_TO DO:_ Below are entries; copy exactly the lines from the one with "<!--- -- Projects Section ------------>" through the one with "<!--- -- Support Me Here ---------->", both included, and leave out the rest.

DATA TO USE Block Start

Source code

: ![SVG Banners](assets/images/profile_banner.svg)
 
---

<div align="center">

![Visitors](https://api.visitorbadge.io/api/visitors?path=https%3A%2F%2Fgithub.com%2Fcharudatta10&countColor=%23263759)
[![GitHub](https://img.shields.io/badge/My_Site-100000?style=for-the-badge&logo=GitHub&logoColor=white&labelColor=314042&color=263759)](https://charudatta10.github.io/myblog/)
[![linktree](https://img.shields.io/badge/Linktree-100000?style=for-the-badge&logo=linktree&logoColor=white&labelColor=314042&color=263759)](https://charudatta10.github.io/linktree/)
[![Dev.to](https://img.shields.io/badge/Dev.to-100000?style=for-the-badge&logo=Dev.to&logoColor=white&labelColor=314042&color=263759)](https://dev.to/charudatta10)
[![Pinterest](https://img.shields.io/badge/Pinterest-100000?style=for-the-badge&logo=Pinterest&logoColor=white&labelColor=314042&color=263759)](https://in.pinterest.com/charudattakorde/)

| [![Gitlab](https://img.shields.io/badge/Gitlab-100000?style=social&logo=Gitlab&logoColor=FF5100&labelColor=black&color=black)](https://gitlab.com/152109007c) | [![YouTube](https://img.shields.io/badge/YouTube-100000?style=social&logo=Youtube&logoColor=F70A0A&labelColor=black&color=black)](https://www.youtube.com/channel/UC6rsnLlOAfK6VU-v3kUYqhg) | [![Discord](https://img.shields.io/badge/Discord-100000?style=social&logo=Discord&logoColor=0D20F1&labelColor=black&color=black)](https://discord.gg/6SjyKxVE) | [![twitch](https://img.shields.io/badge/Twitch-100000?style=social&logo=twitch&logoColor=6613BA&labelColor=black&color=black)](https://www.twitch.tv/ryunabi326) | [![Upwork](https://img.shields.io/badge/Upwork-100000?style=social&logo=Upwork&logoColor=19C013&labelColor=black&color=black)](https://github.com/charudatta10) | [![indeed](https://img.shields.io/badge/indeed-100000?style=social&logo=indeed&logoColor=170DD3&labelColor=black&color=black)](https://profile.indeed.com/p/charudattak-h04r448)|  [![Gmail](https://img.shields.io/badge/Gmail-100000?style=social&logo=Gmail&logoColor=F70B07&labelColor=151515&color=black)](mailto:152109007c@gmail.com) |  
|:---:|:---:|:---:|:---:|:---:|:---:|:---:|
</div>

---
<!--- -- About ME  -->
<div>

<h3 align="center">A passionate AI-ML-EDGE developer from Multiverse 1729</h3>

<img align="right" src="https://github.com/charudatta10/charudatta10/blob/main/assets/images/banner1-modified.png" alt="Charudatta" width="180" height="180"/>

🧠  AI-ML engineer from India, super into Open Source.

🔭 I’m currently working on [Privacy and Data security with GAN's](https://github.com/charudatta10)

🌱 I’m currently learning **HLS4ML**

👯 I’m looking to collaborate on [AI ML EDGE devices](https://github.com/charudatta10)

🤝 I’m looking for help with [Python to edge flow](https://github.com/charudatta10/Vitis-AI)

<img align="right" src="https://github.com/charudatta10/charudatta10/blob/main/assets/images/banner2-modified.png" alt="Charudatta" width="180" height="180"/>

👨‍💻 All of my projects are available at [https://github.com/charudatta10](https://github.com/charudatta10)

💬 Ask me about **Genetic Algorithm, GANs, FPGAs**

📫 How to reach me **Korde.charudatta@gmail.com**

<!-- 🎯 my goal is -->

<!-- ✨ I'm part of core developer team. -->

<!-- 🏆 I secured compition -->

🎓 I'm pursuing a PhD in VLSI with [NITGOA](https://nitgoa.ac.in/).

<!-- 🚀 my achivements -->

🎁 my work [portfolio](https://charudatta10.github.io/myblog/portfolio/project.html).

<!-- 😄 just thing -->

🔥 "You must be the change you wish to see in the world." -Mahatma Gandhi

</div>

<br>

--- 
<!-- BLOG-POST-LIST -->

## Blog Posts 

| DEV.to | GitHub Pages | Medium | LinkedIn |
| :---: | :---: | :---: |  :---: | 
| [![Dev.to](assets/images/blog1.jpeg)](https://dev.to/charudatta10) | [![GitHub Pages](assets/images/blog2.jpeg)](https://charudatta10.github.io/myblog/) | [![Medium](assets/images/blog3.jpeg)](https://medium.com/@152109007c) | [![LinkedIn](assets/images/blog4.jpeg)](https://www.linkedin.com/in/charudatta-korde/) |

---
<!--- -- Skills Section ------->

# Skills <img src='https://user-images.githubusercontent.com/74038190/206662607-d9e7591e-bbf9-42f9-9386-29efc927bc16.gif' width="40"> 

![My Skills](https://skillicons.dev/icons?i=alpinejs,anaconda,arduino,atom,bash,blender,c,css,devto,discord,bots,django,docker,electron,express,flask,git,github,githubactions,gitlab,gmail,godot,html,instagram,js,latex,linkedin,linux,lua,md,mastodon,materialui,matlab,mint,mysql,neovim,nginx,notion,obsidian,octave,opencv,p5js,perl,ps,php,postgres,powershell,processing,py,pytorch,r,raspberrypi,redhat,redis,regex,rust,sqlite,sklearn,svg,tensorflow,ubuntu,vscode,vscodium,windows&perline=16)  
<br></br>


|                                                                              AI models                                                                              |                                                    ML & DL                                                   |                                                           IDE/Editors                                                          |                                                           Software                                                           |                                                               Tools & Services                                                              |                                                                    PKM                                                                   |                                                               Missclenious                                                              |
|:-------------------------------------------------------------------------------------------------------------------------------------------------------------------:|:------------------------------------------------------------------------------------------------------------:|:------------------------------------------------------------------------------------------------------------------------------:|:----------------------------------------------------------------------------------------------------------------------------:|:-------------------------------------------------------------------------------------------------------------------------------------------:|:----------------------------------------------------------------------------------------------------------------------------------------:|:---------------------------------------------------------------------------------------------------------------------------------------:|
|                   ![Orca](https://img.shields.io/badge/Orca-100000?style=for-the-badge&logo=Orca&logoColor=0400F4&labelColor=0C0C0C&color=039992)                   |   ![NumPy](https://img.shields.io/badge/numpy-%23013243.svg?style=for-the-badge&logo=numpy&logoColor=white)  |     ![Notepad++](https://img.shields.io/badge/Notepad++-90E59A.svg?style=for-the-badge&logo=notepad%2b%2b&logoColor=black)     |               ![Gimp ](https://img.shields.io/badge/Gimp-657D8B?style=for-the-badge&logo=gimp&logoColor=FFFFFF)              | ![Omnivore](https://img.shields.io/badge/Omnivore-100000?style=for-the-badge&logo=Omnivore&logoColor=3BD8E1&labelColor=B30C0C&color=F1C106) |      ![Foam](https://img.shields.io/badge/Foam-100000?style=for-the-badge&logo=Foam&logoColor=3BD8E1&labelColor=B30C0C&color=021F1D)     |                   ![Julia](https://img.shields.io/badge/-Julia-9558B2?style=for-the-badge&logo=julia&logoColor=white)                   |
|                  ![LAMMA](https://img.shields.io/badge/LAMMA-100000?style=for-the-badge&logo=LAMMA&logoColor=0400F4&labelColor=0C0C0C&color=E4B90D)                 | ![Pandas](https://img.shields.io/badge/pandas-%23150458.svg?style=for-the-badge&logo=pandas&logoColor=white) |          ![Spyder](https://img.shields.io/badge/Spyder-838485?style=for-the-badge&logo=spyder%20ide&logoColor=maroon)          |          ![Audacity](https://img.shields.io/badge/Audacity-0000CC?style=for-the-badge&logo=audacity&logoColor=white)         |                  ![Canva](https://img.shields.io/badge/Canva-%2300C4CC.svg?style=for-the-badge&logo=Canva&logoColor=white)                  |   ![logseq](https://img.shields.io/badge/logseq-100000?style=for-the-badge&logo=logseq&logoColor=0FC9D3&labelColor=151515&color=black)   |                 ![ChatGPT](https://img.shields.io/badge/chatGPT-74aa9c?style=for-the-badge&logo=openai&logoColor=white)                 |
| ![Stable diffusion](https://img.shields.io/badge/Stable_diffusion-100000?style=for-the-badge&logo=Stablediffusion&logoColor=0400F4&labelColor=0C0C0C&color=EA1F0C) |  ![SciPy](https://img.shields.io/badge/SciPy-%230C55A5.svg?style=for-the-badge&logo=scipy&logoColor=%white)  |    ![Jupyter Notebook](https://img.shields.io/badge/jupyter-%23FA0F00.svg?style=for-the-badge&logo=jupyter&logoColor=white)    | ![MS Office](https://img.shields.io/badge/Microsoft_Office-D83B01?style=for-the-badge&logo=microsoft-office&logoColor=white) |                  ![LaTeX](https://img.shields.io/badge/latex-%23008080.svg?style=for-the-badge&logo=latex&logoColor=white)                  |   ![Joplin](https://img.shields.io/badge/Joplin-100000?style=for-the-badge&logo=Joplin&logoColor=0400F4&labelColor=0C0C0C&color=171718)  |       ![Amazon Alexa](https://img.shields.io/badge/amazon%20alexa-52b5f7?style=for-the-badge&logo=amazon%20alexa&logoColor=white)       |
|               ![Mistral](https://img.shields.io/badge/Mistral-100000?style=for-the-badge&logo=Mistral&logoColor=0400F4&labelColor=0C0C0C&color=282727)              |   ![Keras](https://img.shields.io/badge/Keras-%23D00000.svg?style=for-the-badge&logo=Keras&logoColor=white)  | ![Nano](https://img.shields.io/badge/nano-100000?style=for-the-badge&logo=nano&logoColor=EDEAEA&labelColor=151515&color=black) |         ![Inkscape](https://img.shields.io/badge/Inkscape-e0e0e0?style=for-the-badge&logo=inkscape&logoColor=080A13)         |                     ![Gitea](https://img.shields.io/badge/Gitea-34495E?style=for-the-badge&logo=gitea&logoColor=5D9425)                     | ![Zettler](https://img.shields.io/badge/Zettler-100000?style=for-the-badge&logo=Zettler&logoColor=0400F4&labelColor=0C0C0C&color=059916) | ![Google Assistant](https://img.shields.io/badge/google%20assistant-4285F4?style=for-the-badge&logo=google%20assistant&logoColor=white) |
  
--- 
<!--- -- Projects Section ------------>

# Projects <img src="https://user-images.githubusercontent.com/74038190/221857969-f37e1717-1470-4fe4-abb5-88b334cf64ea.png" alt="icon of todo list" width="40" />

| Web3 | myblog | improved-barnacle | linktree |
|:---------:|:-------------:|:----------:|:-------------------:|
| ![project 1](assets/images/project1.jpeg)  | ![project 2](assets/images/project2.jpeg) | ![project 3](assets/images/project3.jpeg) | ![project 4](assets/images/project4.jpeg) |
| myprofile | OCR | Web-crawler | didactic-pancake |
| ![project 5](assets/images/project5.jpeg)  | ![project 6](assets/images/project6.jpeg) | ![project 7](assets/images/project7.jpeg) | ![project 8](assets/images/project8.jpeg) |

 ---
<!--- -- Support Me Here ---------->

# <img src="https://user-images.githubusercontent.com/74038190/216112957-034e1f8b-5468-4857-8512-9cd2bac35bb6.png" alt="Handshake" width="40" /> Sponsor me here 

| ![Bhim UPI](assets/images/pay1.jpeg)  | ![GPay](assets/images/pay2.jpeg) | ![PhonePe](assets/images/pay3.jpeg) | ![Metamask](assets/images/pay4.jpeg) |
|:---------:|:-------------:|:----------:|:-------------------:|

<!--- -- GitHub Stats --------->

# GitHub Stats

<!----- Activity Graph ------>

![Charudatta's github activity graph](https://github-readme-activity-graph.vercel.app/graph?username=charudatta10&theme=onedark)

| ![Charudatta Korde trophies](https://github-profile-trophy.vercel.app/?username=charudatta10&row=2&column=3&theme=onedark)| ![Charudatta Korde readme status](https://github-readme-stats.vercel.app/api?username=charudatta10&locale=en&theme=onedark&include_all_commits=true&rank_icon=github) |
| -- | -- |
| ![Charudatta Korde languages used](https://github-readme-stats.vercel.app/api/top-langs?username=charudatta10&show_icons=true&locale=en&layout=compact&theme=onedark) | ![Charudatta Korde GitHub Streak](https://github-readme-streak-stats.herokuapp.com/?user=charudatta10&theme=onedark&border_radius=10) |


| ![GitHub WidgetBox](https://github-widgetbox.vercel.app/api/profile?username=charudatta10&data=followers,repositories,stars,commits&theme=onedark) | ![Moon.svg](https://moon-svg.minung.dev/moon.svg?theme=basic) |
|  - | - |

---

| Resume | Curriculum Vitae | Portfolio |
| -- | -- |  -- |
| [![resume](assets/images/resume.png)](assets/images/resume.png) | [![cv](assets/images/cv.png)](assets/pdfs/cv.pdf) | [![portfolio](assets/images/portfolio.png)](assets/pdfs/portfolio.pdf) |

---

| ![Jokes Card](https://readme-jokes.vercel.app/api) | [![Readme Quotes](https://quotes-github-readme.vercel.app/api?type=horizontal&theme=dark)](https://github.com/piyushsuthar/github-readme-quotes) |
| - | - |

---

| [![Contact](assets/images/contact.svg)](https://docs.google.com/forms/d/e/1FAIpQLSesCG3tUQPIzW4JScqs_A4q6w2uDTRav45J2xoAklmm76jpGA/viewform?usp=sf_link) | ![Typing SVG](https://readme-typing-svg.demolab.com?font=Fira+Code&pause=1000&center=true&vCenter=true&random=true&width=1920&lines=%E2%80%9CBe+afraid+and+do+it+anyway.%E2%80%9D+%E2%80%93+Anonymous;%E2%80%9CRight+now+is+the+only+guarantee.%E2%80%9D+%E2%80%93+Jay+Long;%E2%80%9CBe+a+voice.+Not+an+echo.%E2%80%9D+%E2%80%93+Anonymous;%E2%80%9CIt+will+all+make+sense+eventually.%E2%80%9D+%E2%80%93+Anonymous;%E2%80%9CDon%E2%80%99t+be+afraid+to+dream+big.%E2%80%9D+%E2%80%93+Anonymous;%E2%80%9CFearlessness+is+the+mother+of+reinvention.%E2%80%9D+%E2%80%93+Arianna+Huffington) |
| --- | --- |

DATA TO USE Block End

_TASK SOLUTION:_
<!--- -- Projects Section ------------>

# Projects <img src="https://user-images.githubusercontent.com/74038190/221857969-f37e1717-1470-4fe4-abb5-88b334cf64ea.png" alt="icon of todo list" width="40" />

| Web3 | myblog | improved-barnacle | linktree |
|:---------:|:-------------:|:----------:|:-------------------:|
| ![project 1](assets/images/project1.jpeg)  | ![project 2](assets/images/project2.jpeg) | ![project 3](assets/images/project3.jpeg) | ![project 4](assets/images/project4.jpeg) |
| myprofile | OCR | Web-crawler | didactic-pancake |
| ![project 5](assets/images/project5.jpeg)  | ![project 6](assets/images/project6.jpeg) | ![project 7](assets/images/project7.jpeg) | ![project 8](assets/images/project8.jpeg) |

 ---
<!--- -- Support Me Here ---------->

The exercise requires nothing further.